On Thu, 8 Aug 2024 06:57:28 GMT, Jatin Bhateja <jbhat...@openjdk.org> wrote:

> Hi All,
> 
> As per the discussion on panama-dev mailing list[1], patch adds the support 
> for following new two vector permutation APIs.
> 
> 
> Declaration:-
>     Vector<E>.selectFrom(Vector<E> v1, Vector<E> v2)
> 
> 
> Semantics:-
>     Using index values stored in the lanes of "this" vector, assemble the 
> values stored in first (v1) and second (v2) vector arguments. Thus, first and 
> second vector serves as a table, whose elements are selected based on index 
> value vector. API is applicable to all integral and floating-point types.  
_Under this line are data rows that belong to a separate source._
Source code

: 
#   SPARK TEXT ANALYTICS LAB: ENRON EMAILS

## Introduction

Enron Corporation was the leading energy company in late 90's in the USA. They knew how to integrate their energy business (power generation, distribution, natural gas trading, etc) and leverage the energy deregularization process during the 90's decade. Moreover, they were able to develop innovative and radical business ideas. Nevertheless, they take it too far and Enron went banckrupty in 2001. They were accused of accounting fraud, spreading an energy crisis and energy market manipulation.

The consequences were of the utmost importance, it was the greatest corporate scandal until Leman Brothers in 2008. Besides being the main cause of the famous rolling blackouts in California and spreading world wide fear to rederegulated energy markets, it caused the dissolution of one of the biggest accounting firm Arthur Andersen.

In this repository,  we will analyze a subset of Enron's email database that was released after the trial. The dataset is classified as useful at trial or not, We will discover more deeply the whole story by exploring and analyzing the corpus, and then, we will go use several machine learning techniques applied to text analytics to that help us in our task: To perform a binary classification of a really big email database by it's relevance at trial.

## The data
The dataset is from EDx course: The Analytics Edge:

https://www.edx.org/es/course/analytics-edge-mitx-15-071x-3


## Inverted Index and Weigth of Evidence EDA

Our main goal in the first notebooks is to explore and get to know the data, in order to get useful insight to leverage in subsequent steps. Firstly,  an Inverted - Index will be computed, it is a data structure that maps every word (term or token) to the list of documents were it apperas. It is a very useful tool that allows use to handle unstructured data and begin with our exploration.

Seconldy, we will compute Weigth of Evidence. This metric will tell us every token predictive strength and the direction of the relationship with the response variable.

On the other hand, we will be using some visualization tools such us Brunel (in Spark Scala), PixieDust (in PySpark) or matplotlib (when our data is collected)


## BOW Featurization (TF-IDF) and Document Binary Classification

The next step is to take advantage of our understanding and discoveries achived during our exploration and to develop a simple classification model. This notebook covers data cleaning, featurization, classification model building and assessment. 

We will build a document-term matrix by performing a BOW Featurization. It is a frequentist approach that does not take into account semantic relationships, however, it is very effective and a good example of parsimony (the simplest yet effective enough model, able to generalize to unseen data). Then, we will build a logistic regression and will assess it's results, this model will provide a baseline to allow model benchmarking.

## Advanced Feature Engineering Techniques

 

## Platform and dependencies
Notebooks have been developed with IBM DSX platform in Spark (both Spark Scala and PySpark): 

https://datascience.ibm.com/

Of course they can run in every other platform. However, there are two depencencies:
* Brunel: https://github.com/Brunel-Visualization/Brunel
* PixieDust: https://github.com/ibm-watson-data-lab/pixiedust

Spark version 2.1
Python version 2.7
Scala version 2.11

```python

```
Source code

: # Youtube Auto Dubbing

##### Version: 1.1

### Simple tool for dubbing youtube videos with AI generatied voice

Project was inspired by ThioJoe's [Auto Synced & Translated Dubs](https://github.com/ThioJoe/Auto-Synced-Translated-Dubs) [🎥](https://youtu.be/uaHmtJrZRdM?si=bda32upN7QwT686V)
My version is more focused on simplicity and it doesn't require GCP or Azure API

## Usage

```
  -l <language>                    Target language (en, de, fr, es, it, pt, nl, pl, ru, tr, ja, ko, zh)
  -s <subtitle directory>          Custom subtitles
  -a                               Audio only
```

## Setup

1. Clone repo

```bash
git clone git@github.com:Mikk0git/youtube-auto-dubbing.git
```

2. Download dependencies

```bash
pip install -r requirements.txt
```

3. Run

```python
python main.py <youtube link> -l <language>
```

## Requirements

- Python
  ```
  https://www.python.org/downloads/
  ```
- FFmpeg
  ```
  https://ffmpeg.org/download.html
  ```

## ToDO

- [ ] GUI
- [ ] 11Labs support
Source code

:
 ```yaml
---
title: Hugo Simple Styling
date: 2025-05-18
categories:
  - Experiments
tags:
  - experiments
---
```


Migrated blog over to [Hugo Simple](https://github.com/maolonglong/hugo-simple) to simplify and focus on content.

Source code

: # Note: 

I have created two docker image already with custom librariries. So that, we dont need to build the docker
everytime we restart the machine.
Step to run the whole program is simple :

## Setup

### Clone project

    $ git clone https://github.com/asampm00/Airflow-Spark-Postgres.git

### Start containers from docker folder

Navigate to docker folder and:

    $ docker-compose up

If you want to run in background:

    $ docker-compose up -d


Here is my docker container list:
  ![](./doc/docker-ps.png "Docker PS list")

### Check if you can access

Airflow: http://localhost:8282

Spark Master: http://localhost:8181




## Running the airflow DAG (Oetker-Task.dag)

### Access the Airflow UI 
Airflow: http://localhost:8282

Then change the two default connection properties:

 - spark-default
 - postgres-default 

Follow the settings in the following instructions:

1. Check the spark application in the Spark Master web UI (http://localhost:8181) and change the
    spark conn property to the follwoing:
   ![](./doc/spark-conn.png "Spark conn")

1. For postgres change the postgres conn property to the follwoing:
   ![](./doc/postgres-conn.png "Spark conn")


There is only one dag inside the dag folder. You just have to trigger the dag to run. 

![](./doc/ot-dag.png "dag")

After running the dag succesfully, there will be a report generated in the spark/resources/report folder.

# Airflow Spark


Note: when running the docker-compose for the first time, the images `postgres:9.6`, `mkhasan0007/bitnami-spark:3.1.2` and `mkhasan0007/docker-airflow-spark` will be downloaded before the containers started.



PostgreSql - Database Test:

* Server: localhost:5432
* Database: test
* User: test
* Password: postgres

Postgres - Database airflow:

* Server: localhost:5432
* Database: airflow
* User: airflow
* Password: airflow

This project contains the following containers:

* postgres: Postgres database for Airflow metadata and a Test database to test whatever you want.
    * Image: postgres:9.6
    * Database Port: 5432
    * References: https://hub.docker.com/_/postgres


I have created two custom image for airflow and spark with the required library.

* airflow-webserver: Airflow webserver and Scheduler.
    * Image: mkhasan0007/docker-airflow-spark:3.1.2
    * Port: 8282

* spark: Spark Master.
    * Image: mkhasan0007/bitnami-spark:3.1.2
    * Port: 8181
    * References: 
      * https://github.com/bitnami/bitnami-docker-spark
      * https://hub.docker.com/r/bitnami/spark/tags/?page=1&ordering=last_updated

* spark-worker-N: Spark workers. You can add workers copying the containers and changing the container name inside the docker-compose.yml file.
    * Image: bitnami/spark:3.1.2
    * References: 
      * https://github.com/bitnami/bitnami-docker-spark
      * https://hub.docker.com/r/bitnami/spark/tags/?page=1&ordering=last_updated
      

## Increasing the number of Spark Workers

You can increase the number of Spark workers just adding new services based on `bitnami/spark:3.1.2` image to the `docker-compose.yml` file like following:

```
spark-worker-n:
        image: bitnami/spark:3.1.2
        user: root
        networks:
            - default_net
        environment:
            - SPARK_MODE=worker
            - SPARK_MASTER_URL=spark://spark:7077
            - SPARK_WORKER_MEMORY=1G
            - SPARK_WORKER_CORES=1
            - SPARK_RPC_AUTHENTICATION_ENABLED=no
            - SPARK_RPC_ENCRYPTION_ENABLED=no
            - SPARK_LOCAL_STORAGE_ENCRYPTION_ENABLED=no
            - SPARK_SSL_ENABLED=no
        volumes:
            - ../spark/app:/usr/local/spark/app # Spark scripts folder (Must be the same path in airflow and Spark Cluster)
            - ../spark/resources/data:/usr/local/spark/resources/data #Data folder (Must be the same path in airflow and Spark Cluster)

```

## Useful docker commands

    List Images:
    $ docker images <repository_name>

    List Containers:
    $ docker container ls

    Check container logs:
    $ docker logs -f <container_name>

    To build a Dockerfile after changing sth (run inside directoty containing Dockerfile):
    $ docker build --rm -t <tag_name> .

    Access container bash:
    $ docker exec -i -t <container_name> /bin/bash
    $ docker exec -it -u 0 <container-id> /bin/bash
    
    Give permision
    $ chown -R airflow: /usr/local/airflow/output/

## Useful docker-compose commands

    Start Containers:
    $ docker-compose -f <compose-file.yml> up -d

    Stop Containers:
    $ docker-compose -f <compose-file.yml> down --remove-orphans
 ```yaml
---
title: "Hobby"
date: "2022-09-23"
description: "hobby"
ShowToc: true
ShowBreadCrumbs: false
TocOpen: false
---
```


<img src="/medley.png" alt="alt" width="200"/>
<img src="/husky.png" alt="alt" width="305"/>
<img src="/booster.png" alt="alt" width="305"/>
> The result of this operation is semantically equivalent to expression 
> v1.rearrange(this.toShuffle(), v2). Values held in index vector lanes must 
> lie within valid two vector index range [0, 2*VLEN) else an 
> IndexOutOfBoundException is thrown.  
> 
> Summary of changes:
> -  Java side implementation of new selectFrom API.
> -  C2 compiler IR and inline expander changes.
> -  In absence of direct two vector permutation instruction in target ISA, a 
> lowering transformation dismantles new IR into constituent IR supported by 
> target platforms. 
> -  Optimized x86 backend implementation for AVX512 and legacy target.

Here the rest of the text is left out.